**Data supplied:**

==================================================

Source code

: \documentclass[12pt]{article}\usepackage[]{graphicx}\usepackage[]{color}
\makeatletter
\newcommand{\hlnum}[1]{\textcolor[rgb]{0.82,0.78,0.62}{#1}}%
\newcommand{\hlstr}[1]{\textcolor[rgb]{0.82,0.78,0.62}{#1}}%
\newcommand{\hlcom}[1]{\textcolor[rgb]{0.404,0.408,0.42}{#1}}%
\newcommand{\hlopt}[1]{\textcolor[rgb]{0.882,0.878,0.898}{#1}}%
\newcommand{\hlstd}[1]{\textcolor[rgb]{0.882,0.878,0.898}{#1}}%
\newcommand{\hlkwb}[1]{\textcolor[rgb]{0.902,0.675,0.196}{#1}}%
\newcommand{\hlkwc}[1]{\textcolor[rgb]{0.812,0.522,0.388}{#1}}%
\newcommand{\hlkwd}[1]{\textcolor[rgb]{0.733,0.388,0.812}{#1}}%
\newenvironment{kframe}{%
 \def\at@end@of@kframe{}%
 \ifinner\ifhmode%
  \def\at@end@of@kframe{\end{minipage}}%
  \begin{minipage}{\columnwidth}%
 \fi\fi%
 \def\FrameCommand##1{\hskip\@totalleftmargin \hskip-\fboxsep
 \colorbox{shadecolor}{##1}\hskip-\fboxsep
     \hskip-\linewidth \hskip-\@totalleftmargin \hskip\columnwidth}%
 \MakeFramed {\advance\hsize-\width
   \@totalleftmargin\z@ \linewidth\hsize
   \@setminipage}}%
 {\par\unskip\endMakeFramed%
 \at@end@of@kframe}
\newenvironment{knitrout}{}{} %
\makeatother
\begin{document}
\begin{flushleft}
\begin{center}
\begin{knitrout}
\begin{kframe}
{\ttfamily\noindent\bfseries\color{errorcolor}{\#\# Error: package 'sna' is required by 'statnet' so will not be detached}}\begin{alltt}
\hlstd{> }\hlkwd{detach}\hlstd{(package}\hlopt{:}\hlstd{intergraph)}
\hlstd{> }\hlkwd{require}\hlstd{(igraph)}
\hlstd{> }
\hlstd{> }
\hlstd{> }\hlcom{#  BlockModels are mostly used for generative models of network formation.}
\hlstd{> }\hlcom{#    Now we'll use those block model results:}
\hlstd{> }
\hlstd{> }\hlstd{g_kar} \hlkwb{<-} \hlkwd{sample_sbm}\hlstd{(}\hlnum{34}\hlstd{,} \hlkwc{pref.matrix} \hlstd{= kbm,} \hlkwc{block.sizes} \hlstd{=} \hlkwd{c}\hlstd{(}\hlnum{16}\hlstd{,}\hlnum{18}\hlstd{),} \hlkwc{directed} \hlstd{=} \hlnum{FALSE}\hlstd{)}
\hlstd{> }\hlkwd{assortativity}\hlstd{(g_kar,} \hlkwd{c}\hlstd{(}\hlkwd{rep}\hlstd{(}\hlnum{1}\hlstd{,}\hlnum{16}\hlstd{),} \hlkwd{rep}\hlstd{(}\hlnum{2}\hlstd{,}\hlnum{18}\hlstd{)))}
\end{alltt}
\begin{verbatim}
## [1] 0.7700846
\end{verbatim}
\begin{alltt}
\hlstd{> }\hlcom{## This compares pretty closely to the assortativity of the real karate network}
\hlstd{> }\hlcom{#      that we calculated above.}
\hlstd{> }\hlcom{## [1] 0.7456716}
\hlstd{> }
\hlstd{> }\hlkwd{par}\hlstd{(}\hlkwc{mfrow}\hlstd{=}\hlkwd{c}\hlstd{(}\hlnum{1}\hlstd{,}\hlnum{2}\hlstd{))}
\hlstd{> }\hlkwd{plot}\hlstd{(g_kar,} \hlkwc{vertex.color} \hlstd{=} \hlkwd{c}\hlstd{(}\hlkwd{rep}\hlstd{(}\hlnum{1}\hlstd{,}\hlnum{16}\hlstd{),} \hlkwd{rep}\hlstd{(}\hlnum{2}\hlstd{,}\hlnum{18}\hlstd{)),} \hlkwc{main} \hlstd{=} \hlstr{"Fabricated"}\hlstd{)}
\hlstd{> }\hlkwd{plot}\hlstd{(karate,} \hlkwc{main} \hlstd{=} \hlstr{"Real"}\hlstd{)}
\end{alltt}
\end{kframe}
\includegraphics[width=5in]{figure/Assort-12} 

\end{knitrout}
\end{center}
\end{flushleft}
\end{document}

==================================================

**What you are asked to do:**
Scan the material above and copy every line that holds the string "hlkwb".

**Written answer:**
\newcommand{\hlkwb}[1]{\textcolor[rgb]{0.902,0.675,0.196}{#1}}%
\hlstd{> }\hlstd{g_kar} \hlkwb{<-} \hlkwd{sample_sbm}\hlstd{(}\hlnum{34}\hlstd{,} \hlkwc{pref.matrix} \hlstd{= kbm,} \hlkwc{block.sizes} \hlstd{=} \hlkwd{c}\hlstd{(}\hlnum{16}\hlstd{,}\hlnum{18}\hlstd{),} \hlkwc{directed} \hlstd{=} \hlnum{FALSE}\hlstd{)}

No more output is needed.